Sorumluluk üstlenmeli, cesur olmalı demiştik. Bu çağrıyı yineleme ihtiyacı hissediyoruz. Meclis Komisyonu’nun, toplumun çeşitli kesimlerinin tartıştığı bu konuyu artık gündeme almasını öneriyoruz. İktidar Partisi; bu konudaki tutumunu herhangi bir tartışmaya mahal bırakmayacak şekilde net bir biçimde ifade etmeli. Aksi başka tartışmalara neden oluyor. Siyasi irade burada cesur da davranmaya dönük gayretini göstermeli. Duyulmak istenen ses ve ihtiyaç duyulan ses de tam olarak bu. Yani şimdi artık Sayın Abdullah Öcalan’ı dinleme zamanı. Silahların devre dışı bırakılması, bunun kalıcı hâle gelmesi için bunun yapılması lazım.

Avrupa İnsan Hakları Mahkemesi’nin (AİHM) eski HDP Eş Genel Başkanı Selahattin Demirtaş ile ilgili verdiği hak ihlalı ve Türkiye’nin talebini reddetmesine ilişkin konuşan Doğan, şunları söyledi:

“Artık gecikmesin. Şu dakikalara kadar bize ulaşmış bir bilgi yok. Artık hukuksuzluk son bulsun istiyoruz. Çağrımızı hukuksuz şekilde Türkiye hapishanelerinde tutulanların tamamı için yapıyoruz. Barış ve demokrasi mücadelesi onun için mücadele edenlerin omzunda yükselir.

Bu bir intikam davası dedik. Bunun hukukla yargıyla izah edilebilecek herhangi bir tarafı yok dedik. Burada suç yok, makul şüphe yok. Hiçbir şey yok. Olmayan bir şey ne olabilir? Siyasi bir rövanş olabilir. Neticede bugün geldiğimiz noktada hem iç hukuk, hem dış hukuk, hem toplumsal kanaat neyi gösteriyor? Bizim söylediğimizin adeta bir teyidi çıktı ortaya.

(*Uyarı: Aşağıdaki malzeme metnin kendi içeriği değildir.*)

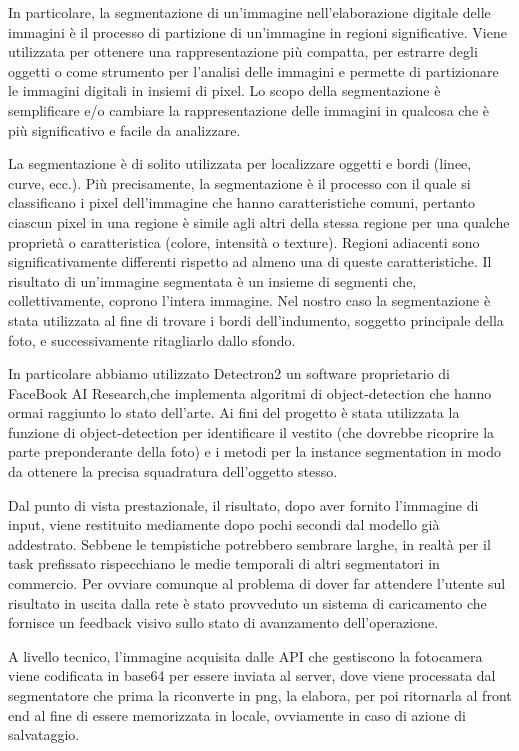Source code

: In particolare, la segmentazione di un'immagine nell'elaborazione digitale delle immagini è il processo di partizione di un'immagine in regioni significative. Viene utilizzata per ottenere una rappresentazione più compatta, per estrarre degli oggetti o come strumento per l'analisi delle immagini e permette di partizionare le immagini digitali in insiemi di pixel. Lo scopo della segmentazione è semplificare e/o cambiare la rappresentazione delle immagini in qualcosa che è più significativo e facile da analizzare.

La segmentazione è di solito utilizzata per localizzare oggetti e bordi (linee, curve, ecc.). Più precisamente, la segmentazione è il processo con il quale si classificano i pixel dell'immagine che hanno caratteristiche comuni, pertanto ciascun pixel in una regione è simile agli altri della stessa regione per una qualche proprietà o caratteristica (colore, intensità o texture). Regioni adiacenti sono significativamente differenti rispetto ad almeno una di queste caratteristiche. Il risultato di un'immagine segmentata è un insieme di segmenti che, collettivamente, coprono l'intera immagine. Nel nostro caso la segmentazione è stata utilizzata al fine di trovare i bordi dell'indumento, soggetto principale della foto, e successivamente ritagliarlo dallo sfondo.

In particolare abbiamo utilizzato Detectron2 un software proprietario di FaceBook AI Research,che implementa algoritmi di object-detection che hanno ormai raggiunto lo stato dell'arte. Ai fini del progetto è stata utilizzata la funzione di object-detection per identificare il vestito (che dovrebbe ricoprire la parte preponderante della foto) e i metodi per la instance segmentation in modo da ottenere la precisa squadratura dell'oggetto stesso.

Dal punto di vista prestazionale, il risultato, dopo aver fornito l'immagine di input, viene restituito mediamente dopo pochi secondi dal modello già addestrato. Sebbene le tempistiche potrebbero sembrare larghe, in realtà per il task prefissato rispecchiano le medie temporali di altri segmentatori in commercio. Per ovviare comunque al problema di dover far attendere l'utente sul risultato in uscita dalla rete è stato provveduto un sistema di caricamento che fornisce un feedback visivo sullo stato di avanzamento dell'operazione.

A livello tecnico, l'immagine acquisita dalle API che gestiscono la fotocamera viene codificata in base64 per essere inviata al server, dove viene processata dal segmentatore che prima la riconverte in png, la elabora, per poi ritornarla al front end al fine di essere memorizzata in locale, ovviamente in caso di azione di salvataggio.

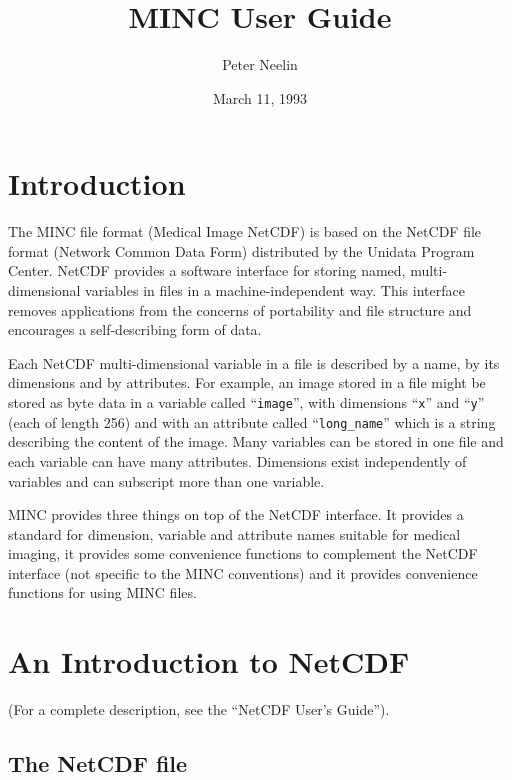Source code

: \title{MINC User Guide}
\author{Peter Neelin}
\date{March 11, 1993}
\textwidth 6.0in
\oddsidemargin 0.125in
\textheight 8.5in
\topmargin -0.75in



\maketitle

\section{Introduction}

The MINC file format (Medical Image NetCDF) is based on the NetCDF
file format (Network Common Data Form) distributed by the Unidata
Program Center. NetCDF provides a software interface for storing
named, multi-dimensional variables in files in a machine-independent
way. This interface removes applications from the concerns of
portability and file structure and encourages a self-describing form
of data.

Each NetCDF multi-dimensional variable in a file is described by a
name, by its dimensions and by attributes. For example, an image
stored in a file might be stored as byte data in a variable called
``\verb+image+'', with dimensions ``\verb+x+'' and ``\verb+y+'' (each
of length 256) and with an attribute called ``\verb+long_name+'' which
is a string describing the content of the image. Many variables can be
stored in one file and each variable can have many attributes.
Dimensions exist independently of variables and can subscript more
than one variable.

MINC provides three things on top of the NetCDF interface. It provides
a standard for dimension, variable and attribute names suitable for
medical imaging, it provides some convenience functions to complement
the NetCDF interface (not specific to the MINC conventions) and it
provides convenience functions for using MINC files.

\section{An Introduction to NetCDF}

(For a complete description, see the ``NetCDF User's Guide'').

\subsection{The NetCDF file}


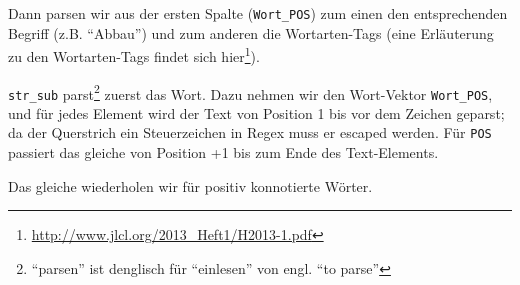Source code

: \documentclass[12pt,]{book}
\makeatletter
\newenvironment{Shaded}{\begin{snugshade}}{\end{snugshade}}
\newcommand{\KeywordTok}[1]{\textcolor[rgb]{0.13,0.29,0.53}{\textbf{{#1}}}}
\newcommand{\DataTypeTok}[1]{\textcolor[rgb]{0.13,0.29,0.53}{{#1}}}
\newcommand{\DecValTok}[1]{\textcolor[rgb]{0.00,0.00,0.81}{{#1}}}
\newcommand{\CharTok}[1]{\textcolor[rgb]{0.31,0.60,0.02}{{#1}}}
\newcommand{\StringTok}[1]{\textcolor[rgb]{0.31,0.60,0.02}{{#1}}}
\newcommand{\OtherTok}[1]{\textcolor[rgb]{0.56,0.35,0.01}{{#1}}}
\newcommand{\NormalTok}[1]{{#1}}
\renewcommand{\href}[2]{#2\footnote{\url{#1}}}
\newenvironment{kframe}{%
\medskip{}
\setlength{\fboxsep}{.8em}
 \def\at@end@of@kframe{}%
 \ifinner\ifhmode%
  \def\at@end@of@kframe{\end{minipage}}%
  \begin{minipage}{\columnwidth}%
 \fi\fi%
 \def\FrameCommand##1{\hskip\@totalleftmargin \hskip-\fboxsep
 \colorbox{shadecolor}{##1}\hskip-\fboxsep
     \hskip-\linewidth \hskip-\@totalleftmargin \hskip\columnwidth}%
 \MakeFramed {\advance\hsize-\width
   \@totalleftmargin\z@ \linewidth\hsize
   \@setminipage}}%
 {\par\unskip\endMakeFramed%
 \at@end@of@kframe}
\renewenvironment{Shaded}{\begin{kframe}}{\end{kframe}}
\makeatother
\begin{document}
Dann parsen wir aus der ersten Spalte (\texttt{Wort\_POS}) zum einen den
entsprechenden Begriff (z.B. ``Abbau'') und zum anderen die
Wortarten-Tags (eine Erläuterung zu den Wortarten-Tags findet sich
\href{http://www.jlcl.org/2013_Heft1/H2013-1.pdf}{hier}).

\begin{Shaded}
\end{Shaded}

\texttt{str\_sub} parst\footnote{``parsen'' ist denglisch für
  ``einlesen'' von engl. ``to parse''} zuerst das Wort. Dazu nehmen wir
den Wort-Vektor \texttt{Wort\_POS}, und für jedes Element wird der Text
von Position 1 bis vor dem Zeichen \texttt{\textbar{}} geparst; da der
Querstrich ein Steuerzeichen in Regex muss er escaped werden. Für
\texttt{POS} passiert das gleiche von Position \texttt{\textbar{}}+1 bis
zum Ende des Text-Elements.

Das gleiche wiederholen wir für positiv konnotierte Wörter.

\begin{Shaded}
\end{Shaded}
\end{document}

Kaybedilen zaman, onlşarca insan, bu süede yaşananlar… Beklenen tek şey adaletin tesis edilmesi. Buna dair umudun büyütülmesi ve demokratik siyasete yapılan darbelerle yüzleşme. İşte bu yüzleşmeyi adaletle sağlayabiliriz. Kaybedilen bu zamanı nasıl onarabiliriz? Hukukun gereğini yerine getirerek. Türkiye’nin normalleşmesi ve toplumsal barışın tesisi de bu hukuka uymaktan geçer. Artık vicdanda bu davanın bir hükmünün kalmadığını, zaten olmadığını hep söyleye gelmiştik.”

Adalet Bakanı Yılmaz Tunç’un AİHM kararına ilişkin yaptığı açıklamalara tepki gösteren Doğan, şöyle konuştu:

“Bunu söylediği andan bu ana saatler, günler geçti. Tahliyeler için daha ne bekleniyor? Niye tahliye edilmiyor onlarca yıldır haksız, hukuksuz bir biçimde hapsedilenler. Ki bu konuda siyasi bir dava bahsediyoruz. Bu konuda siyasetçiler de o dönem tam karşısında yer alanlar da görüşlerini açıkladılar. Yani siyaseten de verilmesi gereken talimat verildi. Açık söyleyeceğiz, bunu gizlemeyeceğiz. Ne yazık ki bu ülkede yargı siyasi talimatlarla işliyor. Bugüne kadar böyle oldu. Bunca saat, bunca gün bir mahkeme kararının tebliği nasıl ulaşamıyor buraya.”